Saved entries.
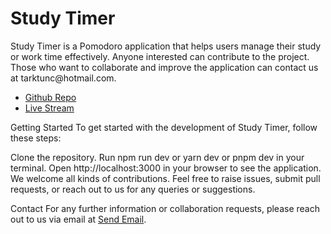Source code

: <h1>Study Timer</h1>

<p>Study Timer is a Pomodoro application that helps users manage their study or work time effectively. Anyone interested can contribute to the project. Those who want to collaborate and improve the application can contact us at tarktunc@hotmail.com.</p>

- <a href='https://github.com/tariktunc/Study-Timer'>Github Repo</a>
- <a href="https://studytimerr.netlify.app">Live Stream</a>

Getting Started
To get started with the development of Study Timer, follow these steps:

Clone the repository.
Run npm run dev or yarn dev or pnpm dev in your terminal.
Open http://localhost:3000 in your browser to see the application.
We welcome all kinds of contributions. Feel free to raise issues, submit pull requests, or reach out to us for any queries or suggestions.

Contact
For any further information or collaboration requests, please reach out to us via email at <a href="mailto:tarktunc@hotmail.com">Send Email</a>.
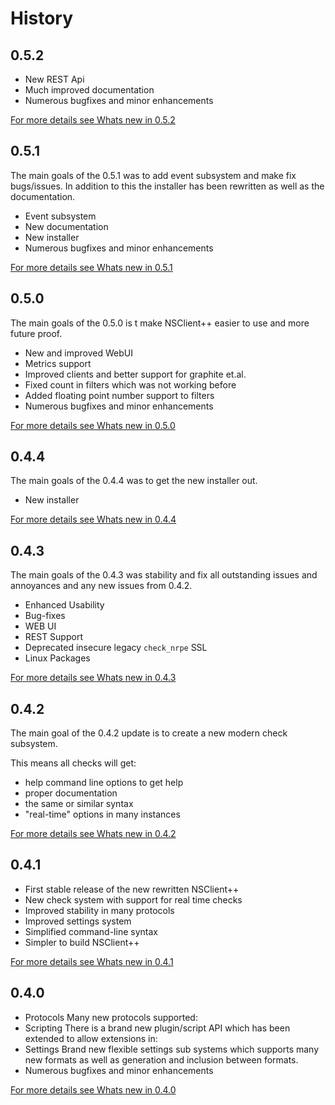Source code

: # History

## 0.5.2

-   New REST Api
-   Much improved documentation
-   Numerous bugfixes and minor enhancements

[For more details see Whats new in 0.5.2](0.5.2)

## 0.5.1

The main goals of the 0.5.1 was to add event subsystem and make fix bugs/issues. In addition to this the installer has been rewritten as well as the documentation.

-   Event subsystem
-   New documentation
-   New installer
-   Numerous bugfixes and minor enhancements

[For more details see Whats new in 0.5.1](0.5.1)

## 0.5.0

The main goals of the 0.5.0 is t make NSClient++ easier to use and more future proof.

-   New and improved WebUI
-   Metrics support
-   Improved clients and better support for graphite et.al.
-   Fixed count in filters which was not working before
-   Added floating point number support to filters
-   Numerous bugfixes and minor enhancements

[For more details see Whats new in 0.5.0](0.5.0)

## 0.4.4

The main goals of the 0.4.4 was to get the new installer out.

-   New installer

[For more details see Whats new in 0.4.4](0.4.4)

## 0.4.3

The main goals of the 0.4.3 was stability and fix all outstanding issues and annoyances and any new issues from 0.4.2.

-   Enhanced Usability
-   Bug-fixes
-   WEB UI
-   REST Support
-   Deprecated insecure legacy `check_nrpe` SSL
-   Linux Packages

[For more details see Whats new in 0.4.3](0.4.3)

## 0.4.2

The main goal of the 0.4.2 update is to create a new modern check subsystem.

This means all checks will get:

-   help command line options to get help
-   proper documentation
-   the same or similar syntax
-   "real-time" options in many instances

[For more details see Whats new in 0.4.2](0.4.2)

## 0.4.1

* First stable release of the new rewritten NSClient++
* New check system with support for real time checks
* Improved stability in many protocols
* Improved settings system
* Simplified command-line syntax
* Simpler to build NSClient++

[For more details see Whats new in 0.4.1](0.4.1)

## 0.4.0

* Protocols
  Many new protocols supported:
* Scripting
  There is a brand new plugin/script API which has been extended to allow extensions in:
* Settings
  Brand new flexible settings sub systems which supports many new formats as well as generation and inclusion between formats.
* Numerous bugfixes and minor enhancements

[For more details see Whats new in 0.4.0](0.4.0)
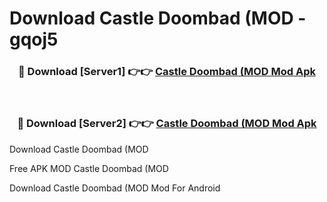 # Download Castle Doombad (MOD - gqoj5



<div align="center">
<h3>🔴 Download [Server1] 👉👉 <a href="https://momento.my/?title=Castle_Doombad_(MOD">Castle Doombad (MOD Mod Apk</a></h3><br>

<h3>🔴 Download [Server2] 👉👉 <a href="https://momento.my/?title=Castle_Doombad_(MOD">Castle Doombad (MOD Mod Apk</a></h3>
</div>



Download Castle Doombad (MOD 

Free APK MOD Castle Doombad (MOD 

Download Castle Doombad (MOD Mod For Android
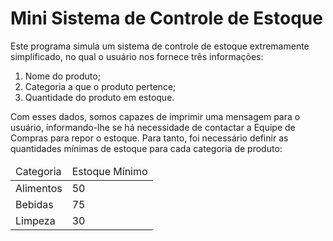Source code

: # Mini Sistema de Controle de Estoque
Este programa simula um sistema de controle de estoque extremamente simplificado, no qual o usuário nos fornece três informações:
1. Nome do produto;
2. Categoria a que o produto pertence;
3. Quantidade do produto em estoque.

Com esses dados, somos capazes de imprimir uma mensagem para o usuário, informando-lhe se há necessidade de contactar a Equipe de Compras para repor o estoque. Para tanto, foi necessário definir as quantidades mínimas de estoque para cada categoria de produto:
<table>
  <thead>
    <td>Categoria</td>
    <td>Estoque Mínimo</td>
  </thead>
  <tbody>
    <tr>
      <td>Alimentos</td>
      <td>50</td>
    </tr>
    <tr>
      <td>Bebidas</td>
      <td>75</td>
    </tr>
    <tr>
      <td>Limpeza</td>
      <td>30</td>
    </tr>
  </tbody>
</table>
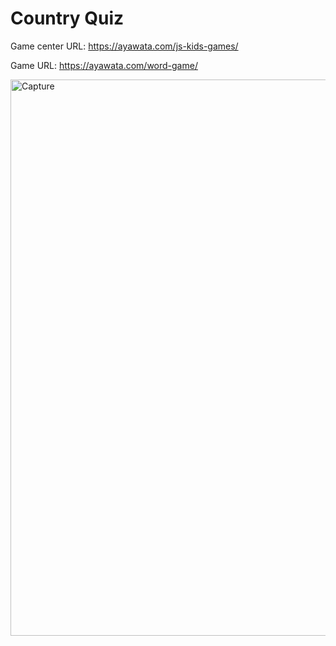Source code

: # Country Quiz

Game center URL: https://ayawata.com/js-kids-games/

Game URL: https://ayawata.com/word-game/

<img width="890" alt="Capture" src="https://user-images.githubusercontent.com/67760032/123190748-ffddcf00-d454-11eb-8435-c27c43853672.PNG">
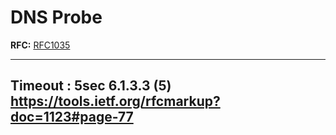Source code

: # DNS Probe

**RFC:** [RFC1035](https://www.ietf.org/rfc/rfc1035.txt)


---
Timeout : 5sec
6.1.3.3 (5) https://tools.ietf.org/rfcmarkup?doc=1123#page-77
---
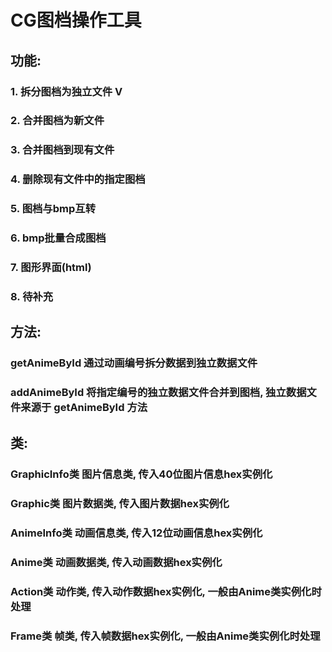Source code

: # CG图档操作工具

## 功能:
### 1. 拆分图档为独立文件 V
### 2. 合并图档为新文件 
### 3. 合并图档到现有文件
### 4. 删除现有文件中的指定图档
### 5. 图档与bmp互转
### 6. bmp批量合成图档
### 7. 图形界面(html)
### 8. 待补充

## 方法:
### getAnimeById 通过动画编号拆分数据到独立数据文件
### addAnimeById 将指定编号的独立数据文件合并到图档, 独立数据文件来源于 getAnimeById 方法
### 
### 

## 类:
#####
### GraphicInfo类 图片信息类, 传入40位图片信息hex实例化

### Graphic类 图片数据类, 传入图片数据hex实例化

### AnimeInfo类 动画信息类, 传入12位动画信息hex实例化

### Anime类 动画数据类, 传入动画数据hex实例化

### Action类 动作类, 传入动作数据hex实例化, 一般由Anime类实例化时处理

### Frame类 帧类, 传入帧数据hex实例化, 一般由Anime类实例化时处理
==
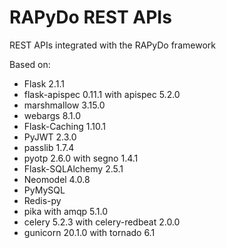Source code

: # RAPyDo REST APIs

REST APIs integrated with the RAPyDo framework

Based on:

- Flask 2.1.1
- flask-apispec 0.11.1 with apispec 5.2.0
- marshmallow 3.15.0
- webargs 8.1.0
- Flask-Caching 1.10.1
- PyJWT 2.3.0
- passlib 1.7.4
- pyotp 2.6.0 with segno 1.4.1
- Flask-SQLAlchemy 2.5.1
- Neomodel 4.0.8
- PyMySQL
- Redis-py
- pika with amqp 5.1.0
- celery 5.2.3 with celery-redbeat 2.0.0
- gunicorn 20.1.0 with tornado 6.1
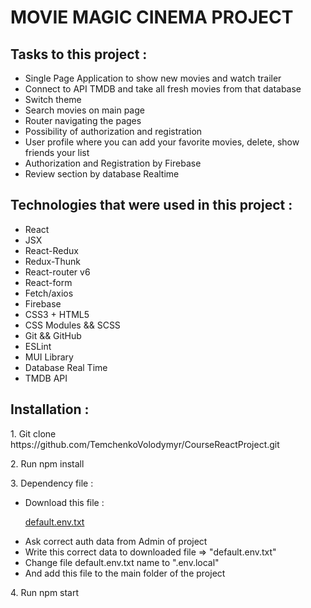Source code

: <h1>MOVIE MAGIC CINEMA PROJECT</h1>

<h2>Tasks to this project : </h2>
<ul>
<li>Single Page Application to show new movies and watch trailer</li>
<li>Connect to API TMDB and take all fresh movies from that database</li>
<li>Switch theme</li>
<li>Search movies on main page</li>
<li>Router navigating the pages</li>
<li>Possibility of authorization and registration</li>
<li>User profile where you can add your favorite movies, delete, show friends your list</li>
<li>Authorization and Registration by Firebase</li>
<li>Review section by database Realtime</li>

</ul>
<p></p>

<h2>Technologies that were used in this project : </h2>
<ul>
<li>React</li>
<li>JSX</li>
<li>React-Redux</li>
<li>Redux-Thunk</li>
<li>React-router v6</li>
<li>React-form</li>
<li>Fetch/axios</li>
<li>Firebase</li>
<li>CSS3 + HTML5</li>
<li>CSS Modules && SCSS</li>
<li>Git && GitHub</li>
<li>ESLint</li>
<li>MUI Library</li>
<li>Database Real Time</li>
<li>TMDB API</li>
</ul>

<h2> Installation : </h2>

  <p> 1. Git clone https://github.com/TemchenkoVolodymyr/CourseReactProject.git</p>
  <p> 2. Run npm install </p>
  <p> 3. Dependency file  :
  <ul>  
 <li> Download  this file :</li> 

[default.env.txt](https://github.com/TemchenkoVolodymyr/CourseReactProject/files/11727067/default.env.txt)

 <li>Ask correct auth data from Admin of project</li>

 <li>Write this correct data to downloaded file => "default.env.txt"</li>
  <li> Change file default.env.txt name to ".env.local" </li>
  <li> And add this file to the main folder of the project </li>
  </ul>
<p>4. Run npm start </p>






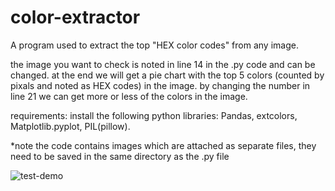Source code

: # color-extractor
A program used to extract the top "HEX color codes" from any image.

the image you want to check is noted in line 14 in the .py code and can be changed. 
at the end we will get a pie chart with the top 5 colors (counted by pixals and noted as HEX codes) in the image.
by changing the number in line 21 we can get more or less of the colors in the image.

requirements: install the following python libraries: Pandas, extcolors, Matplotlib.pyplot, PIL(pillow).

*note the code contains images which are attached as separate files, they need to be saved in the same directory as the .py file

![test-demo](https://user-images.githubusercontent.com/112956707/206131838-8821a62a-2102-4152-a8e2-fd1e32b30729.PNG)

Your assignment.
Set down, exactly as they stand above, the lines starting with the line with "new rewritten NSClient++" and going on through the line with "to build NSClient++", and no others.

Exercise solution.
* First stable release of the new rewritten NSClient++
* New check system with support for real time checks
* Improved stability in many protocols
* Improved settings system
* Simplified command-line syntax
* Simpler to build NSClient++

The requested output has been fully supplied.